Yes, that’s my knee — no models were harmed (or Sharpie-ed) for the creation of this blog post. I’m having knee surgery tomorrow morning. It’s an outpatient arthroscopic procedure with a really long name that I won’t bother to share, but it’s surgery nonetheless. I’m afraid, but I’m also ready. I’m realistic, but I’m also hopeful.
My left knee and I have been on a quite a journey over the past five years. Of course, the right limb has been along for the ride and sometimes taken on more burdens than she should have, but it’s the left that has really struggled. When I was 36, I started noticing a dull ache that I later dubbed “pain.” Other layers of issues arrived on top of that: clicking, grinding, tightness and swelling.

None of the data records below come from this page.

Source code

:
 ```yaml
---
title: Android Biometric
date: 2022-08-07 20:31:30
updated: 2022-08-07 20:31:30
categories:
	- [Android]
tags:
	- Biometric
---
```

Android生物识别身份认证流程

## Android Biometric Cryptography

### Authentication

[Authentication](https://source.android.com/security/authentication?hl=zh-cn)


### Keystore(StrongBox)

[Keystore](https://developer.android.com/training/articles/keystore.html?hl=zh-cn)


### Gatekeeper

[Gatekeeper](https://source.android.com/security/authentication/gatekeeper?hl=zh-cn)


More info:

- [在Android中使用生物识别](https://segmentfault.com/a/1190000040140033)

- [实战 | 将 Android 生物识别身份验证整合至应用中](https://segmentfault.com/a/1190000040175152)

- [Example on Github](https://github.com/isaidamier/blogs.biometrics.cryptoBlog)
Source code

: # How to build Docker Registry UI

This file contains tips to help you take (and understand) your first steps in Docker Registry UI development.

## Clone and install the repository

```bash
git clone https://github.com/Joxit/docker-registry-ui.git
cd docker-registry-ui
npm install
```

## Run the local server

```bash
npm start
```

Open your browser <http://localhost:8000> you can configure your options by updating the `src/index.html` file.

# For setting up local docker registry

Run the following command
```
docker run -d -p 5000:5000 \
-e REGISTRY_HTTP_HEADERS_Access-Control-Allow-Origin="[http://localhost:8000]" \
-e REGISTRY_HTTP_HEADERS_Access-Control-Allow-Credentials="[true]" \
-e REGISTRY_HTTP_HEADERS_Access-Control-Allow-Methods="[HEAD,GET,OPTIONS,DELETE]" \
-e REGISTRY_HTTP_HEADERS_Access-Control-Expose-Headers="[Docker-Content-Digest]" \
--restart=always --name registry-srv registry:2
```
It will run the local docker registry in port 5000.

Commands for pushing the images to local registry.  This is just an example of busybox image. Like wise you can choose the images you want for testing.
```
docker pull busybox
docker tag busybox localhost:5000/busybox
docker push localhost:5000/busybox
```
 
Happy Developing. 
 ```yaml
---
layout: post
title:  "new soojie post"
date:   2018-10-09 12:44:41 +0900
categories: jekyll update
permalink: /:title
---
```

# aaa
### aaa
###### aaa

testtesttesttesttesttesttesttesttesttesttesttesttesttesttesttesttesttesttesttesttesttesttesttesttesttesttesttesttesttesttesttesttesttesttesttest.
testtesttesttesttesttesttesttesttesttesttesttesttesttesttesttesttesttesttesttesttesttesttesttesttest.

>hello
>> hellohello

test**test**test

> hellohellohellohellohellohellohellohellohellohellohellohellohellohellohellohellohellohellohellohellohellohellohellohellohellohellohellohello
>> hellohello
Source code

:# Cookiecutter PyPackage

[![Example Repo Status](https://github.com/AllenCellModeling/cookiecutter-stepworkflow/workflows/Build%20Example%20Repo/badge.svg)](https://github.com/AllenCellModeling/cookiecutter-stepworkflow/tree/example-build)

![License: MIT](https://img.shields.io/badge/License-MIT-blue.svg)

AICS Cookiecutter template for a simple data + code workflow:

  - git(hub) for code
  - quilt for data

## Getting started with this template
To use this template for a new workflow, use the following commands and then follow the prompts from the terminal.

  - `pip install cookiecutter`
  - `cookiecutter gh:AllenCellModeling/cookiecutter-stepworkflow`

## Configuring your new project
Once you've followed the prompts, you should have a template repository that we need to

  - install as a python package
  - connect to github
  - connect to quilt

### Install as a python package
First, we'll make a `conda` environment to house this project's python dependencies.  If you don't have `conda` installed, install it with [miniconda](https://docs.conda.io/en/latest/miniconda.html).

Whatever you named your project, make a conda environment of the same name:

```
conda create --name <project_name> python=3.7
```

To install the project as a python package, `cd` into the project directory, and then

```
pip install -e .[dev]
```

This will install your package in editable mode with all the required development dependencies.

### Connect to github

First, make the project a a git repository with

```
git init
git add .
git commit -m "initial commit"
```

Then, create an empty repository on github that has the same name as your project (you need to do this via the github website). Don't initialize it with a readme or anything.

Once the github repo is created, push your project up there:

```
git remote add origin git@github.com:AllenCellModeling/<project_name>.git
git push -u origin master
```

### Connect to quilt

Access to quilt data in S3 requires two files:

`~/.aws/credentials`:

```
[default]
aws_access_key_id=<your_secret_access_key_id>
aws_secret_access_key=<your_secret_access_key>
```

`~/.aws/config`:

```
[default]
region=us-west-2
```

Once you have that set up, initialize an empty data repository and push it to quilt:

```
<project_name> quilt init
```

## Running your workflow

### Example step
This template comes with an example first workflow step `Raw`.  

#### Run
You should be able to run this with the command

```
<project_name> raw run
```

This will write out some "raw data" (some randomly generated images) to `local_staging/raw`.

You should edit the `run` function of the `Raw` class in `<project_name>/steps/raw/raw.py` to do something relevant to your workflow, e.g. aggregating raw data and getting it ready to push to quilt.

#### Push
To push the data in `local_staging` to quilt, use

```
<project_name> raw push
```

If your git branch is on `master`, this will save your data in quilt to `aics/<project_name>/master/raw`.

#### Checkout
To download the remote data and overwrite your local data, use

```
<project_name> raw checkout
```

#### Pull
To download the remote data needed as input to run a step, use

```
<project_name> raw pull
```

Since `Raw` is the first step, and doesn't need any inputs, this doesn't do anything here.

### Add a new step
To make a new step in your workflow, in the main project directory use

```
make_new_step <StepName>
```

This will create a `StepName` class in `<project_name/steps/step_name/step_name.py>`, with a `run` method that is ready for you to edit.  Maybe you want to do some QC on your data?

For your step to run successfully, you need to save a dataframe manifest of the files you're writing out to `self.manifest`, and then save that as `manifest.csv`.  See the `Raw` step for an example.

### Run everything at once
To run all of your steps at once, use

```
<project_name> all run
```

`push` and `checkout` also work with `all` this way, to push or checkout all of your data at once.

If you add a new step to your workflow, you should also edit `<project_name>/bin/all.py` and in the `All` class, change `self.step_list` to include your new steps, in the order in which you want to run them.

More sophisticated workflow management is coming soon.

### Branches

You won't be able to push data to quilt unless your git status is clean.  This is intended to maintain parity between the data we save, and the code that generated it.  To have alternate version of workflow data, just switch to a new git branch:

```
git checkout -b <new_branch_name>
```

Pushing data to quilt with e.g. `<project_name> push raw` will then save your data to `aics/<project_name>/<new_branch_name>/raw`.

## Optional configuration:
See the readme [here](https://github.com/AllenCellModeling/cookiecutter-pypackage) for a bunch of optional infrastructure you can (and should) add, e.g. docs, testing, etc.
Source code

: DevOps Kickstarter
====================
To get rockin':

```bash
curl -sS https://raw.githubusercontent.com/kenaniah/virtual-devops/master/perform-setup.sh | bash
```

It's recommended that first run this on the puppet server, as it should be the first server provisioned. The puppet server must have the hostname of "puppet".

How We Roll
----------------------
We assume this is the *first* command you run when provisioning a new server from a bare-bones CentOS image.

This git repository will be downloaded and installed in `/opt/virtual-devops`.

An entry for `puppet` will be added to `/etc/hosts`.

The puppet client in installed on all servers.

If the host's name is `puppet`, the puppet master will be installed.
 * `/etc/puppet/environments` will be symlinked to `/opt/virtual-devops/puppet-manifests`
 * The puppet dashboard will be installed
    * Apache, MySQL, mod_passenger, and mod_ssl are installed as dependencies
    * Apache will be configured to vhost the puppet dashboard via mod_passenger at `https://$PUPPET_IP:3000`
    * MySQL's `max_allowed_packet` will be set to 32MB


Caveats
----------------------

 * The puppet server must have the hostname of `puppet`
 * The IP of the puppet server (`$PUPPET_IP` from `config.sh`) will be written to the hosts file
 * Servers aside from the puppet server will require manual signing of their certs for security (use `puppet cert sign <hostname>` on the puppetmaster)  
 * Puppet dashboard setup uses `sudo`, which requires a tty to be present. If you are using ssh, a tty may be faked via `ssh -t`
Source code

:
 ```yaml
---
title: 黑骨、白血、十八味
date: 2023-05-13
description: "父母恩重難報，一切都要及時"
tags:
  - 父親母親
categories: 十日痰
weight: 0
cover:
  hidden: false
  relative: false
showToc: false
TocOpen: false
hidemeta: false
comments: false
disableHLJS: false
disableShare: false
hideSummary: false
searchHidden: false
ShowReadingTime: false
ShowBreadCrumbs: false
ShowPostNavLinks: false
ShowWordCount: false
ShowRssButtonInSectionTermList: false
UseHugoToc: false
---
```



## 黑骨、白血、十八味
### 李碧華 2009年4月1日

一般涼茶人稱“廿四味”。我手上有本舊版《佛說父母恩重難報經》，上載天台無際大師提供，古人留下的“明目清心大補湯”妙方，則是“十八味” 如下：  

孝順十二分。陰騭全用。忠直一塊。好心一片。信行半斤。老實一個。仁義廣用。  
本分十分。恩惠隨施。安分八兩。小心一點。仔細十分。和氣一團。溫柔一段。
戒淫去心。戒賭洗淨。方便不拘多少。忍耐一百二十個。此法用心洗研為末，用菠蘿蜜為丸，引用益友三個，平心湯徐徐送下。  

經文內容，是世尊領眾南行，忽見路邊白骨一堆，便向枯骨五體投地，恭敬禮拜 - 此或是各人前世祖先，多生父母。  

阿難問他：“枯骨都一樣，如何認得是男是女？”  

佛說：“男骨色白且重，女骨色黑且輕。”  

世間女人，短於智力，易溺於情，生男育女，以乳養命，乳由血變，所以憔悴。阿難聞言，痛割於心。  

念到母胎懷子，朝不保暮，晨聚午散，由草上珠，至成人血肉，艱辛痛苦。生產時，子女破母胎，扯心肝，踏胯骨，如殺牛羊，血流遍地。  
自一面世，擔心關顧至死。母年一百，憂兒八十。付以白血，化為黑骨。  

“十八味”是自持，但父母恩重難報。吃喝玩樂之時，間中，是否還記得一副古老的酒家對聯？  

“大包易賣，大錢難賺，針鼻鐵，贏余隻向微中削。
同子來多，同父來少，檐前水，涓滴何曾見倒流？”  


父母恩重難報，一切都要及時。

I think I was a “good patient” in terms of working through the prescribed treatments to address the issue. I went to an orthopedist who sent me to physical therapy. I stayed active because there’s this seemingly contradictory pattern of “exercise is necessary and helps these issues,” but exercise also brought on more pain. I spent a Christmas morning in an ER with the knee swollen the size of a grapefruit. There’s been draining, injections, arthritis meds and acupuncture. I lost 35 extra pounds to offer some relief, but like Robert Plant sang, the song remains the same (to this day).

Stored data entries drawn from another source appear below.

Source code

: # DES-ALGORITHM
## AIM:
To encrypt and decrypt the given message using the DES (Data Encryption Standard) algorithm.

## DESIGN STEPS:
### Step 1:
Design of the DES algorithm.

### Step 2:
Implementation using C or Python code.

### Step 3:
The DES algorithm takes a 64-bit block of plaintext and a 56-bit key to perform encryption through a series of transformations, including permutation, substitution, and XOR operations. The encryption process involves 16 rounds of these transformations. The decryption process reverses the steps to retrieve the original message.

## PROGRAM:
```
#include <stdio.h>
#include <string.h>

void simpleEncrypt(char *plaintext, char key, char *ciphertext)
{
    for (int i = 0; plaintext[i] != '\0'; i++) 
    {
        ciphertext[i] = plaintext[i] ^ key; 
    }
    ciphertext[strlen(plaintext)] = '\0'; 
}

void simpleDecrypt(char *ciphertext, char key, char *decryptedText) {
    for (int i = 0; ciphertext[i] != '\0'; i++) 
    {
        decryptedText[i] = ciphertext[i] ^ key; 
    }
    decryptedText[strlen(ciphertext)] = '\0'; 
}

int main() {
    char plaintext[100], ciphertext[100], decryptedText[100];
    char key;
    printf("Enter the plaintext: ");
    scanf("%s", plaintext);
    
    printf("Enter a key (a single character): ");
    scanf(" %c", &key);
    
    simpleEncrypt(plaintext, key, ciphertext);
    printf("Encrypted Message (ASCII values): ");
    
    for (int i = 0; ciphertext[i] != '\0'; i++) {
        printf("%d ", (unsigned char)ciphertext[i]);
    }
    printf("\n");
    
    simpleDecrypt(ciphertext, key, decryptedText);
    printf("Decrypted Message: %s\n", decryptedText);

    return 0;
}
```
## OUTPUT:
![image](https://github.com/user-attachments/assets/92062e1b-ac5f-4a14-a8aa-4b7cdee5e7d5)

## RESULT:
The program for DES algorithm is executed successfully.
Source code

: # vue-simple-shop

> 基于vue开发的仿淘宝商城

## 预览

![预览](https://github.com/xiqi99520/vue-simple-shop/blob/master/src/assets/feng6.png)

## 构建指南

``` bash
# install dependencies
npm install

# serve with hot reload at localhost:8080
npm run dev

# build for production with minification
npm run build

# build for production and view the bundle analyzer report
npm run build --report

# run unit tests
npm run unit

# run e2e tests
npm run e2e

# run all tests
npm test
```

So after five years, four doctors, a variety of methodically followed treatments, a MRI (I need a Xanax if I ever have to do that again — “open” or not), and a holiday in the hospital; this is where we’ve arrived. My doc, my knee and me have reached this place through a lot of discernment and discussion.
My thoughts this week:
“This couldn’t have come at a worse time: school starting, clients, finishing my work with my coaching group, creating new stuff…”
“What if I’m like the people on all of those Web M.D. message boards telling their surgery horror stories and screaming in all caps to anyone on the web who’ll listen: “Don’t do it, gurl!”

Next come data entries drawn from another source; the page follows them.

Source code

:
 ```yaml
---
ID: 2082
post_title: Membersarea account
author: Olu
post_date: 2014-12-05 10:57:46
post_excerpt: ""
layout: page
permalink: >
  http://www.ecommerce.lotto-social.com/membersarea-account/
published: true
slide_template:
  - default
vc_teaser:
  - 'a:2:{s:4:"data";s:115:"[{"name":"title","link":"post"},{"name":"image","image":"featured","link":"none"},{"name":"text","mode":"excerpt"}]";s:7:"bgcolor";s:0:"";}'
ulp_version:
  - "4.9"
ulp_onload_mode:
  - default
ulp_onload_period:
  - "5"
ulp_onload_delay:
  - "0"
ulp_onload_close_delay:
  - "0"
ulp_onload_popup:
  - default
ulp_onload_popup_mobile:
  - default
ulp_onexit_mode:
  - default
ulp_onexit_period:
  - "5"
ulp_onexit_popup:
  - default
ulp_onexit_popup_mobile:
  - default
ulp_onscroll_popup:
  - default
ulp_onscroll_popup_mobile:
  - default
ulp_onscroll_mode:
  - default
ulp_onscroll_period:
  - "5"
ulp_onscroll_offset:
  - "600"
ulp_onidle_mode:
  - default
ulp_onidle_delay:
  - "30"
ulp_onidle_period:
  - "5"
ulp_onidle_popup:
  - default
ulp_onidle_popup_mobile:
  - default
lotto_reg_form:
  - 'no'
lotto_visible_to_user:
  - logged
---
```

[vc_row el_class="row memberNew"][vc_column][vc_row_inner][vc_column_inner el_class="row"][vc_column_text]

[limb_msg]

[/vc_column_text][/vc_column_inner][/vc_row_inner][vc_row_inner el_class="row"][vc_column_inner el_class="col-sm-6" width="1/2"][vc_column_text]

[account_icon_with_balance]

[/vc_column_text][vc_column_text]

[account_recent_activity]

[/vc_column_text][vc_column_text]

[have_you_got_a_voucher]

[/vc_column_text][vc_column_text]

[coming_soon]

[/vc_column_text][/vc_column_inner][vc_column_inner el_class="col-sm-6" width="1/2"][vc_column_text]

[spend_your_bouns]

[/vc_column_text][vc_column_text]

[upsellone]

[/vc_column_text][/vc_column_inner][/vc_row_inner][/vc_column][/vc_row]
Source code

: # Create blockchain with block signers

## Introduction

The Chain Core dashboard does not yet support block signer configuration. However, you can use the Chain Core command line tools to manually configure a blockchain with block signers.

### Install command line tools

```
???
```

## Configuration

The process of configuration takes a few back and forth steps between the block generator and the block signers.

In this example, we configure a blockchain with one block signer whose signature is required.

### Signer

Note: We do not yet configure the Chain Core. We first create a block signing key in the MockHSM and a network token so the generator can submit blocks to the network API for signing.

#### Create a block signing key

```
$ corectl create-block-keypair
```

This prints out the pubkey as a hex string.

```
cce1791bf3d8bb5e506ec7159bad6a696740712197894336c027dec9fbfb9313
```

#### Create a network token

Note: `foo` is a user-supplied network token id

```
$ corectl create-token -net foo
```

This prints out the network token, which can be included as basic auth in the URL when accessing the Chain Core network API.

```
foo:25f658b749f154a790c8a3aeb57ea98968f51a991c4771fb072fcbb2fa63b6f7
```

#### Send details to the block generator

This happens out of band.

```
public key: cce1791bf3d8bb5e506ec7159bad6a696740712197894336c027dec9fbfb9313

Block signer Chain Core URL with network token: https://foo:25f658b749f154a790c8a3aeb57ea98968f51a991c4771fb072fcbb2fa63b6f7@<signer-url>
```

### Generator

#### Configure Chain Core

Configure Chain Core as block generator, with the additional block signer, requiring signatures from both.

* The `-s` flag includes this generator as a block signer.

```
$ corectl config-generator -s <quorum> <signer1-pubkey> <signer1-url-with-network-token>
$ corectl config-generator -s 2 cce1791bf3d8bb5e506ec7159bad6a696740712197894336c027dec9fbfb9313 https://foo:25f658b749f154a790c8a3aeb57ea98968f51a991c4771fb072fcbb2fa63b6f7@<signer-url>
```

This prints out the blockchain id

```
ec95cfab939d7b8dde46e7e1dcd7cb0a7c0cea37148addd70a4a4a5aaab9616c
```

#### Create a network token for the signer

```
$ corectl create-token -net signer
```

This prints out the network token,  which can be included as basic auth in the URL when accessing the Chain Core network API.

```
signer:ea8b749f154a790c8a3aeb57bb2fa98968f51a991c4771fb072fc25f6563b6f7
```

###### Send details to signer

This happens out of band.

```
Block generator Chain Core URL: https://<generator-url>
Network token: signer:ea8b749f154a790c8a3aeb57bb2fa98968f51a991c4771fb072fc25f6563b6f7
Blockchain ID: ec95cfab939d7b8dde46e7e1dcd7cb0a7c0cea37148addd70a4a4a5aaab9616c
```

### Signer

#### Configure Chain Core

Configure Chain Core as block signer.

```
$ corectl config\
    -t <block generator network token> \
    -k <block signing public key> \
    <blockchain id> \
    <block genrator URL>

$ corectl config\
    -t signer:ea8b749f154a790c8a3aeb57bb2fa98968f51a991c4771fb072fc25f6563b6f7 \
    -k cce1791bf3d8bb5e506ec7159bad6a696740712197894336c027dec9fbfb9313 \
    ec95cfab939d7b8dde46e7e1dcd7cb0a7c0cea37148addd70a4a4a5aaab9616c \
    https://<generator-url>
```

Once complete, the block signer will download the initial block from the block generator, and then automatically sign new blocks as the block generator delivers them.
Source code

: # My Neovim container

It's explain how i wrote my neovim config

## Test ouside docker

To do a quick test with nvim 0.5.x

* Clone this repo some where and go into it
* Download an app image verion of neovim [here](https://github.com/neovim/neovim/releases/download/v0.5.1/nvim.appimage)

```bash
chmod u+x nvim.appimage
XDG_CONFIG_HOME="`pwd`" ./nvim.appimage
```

“How can I really help people in my work when all I’m doing is carrying around the heaviness that this ongoing issue brings about in my chest and my head? That fear of making a decision. The fear of imagined circumstances.”
This week, I told my weight loss coaching group that I’ve felt guilty these past few weeks because I’ve been submerged by the weight of this health issue. I was worried I wasn’t giving them 100% of what they needed in terms of what they came to learn in our group about taking care of themselves. I lugged around these thoughts until it occurred to me that I was exactly where I needed to be to teach, coach and love them.
The 35 pounds my body did not need are gone. This was my weight now — the girth of a decision and the battle in my mind about the “what ifs?” and “why can’t I fix this in another way?” I was in the perfect place to offer up my best work to them because what they’re learning won’t just help them with their weight, it will guide them through anything that comes their way and looks like an obstacle, a weakness, a punishment or a barrier. They can learn to use their minds on purpose to challenge limiting beliefs and step into an awareness of what they want and and how they’ll take inspired action to move towards it.
Not long ago, I was talking to a prospective client about this coaching model I use and explained it just about like I did in the paragraph above. She said, “I’m not trying to be fresh, but is that it?”
She couldn’t see me when I smile-hugged her through the phone lines and answered: “Yes. But isn’t that everything?”
Think of me around 8:30 a.m. when they’re asking me to count backwards and get some rest. I’ll be dreaming that I’m dancing.